# Can you help with this suspension noise?



## XtremeAaron (Jan 22, 2012)

What do you guys think this suspension noise is? I'm thinking something to do with the sway bar. I haven't gotten under it and checked for tightness but looking for ideas. 

I drive to Florida on Sunday and want to make sure the car is safe if I'm unable to get into a dealer in time (wedding Friday). 

I posted on Cruze Talk Facebook but not one reply! 

Thanks! 

Clunk: https://youtu.be/omffOnPHoPU


----------



## Robby (Mar 1, 2013)

Without touchy feely I'm thinkin a sway bar link has developed loosness at one of its ends.

Not unsafe but plenty annoying to listen to.

Rob


----------



## XtremeAaron (Jan 22, 2012)

Thanks Robby. To feel it do I need to raise the vehicle and let the a arms relax? Or will under load be fine? I'll climb under with the GoPro after I get home.


----------



## Robby (Mar 1, 2013)

With both wheels on the ground, or both wheels hanging you lift/pull down the sway bar at the end.....a loose link will allow a fraction of movement (sounds like a inch).....there is no free play allowable.

With one wheel on the ground, the sway bar is in tension and you cannot(will not) be able to feel any loosness.

Rob


----------



## ehousel (Nov 1, 2013)

if you hit the sway bar near the sway bar link loaded or unloaded you should hear a clunk on the bad side or u can try pulling and pushing on bar or link but it does sound like a stabilizer link from your video.


----------



## XtremeAaron (Jan 22, 2012)

Okay heres a video, sorry about the quality/not knowing what im doing under there. I hear noise on the left(drivers) side and barely anything on the right(pass). Thanks for the help guys, I literally get married on Friday and drive to FL on Sunday. 

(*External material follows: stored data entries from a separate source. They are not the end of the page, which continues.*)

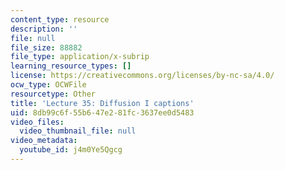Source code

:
 ```yaml
---
content_type: resource
description: ''
file: null
file_size: 88882
file_type: application/x-subrip
learning_resource_types: []
license: https://creativecommons.org/licenses/by-nc-sa/4.0/
ocw_type: OCWFile
resourcetype: Other
title: 'Lecture 35: Diffusion I captions'
uid: 8db99c6f-55b6-47e2-81fc-3637ee0d5483
video_files:
  video_thumbnail_file: null
video_metadata:
  youtube_id: j4m0Ye5Qgcg
---
```

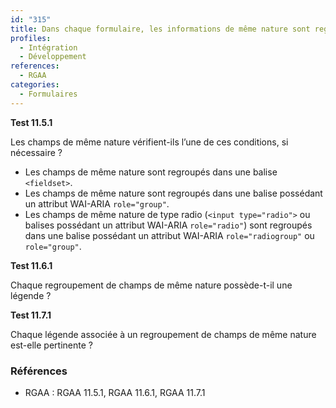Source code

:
```yaml
---
id: "315"
title: Dans chaque formulaire, les informations de même nature sont regroupées.
profiles:
  - Intégration
  - Développement
references:
  - RGAA
categories:
  - Formulaires
---
```


**Test 11.5.1**

Les champs de même nature vérifient-ils l’une de ces conditions, si nécessaire ?

* Les champs de même nature sont regroupés dans une balise `<fieldset>`.
* Les champs de même nature sont regroupés dans une balise possédant un attribut WAI-ARIA `role="group"`.
* Les champs de même nature de type radio (`<input type="radio">` ou balises possédant un attribut WAI-ARIA `role="radio"`) sont regroupés dans une balise possédant un attribut WAI-ARIA `role="radiogroup"` ou `role="group"`.

**Test 11.6.1**

Chaque regroupement de champs de même nature possède-t-il une légende ?

**Test 11.7.1**

Chaque légende associée à un regroupement de champs de même nature est-elle pertinente ?

### Références

*   RGAA : RGAA 11.5.1, RGAA 11.6.1, RGAA 11.7.1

https://youtu.be/qlOeXsddahM


----------



## spacedout (Dec 7, 2010)

How many miles on your cruze? At around 20K my end links started to make some noise, now at 74K on the same links they are much noisier than they have ever been. Constant rattle on rough roads at low speed, probably will be replacing mine soon. Don't notice the sound at 55mph+ so its been easy to ignore.


----------



## Robby (Mar 1, 2013)

Video doesn't offer much.....lets try this.

You should not be able to feel any loosness, whatsoever, at the top and bottom of the link......the rotation is normal, there are little ball ends at the ends.
But if you can push up/pull down the sway bar at those joints and there is any loosness felt, that link is your noisemaker.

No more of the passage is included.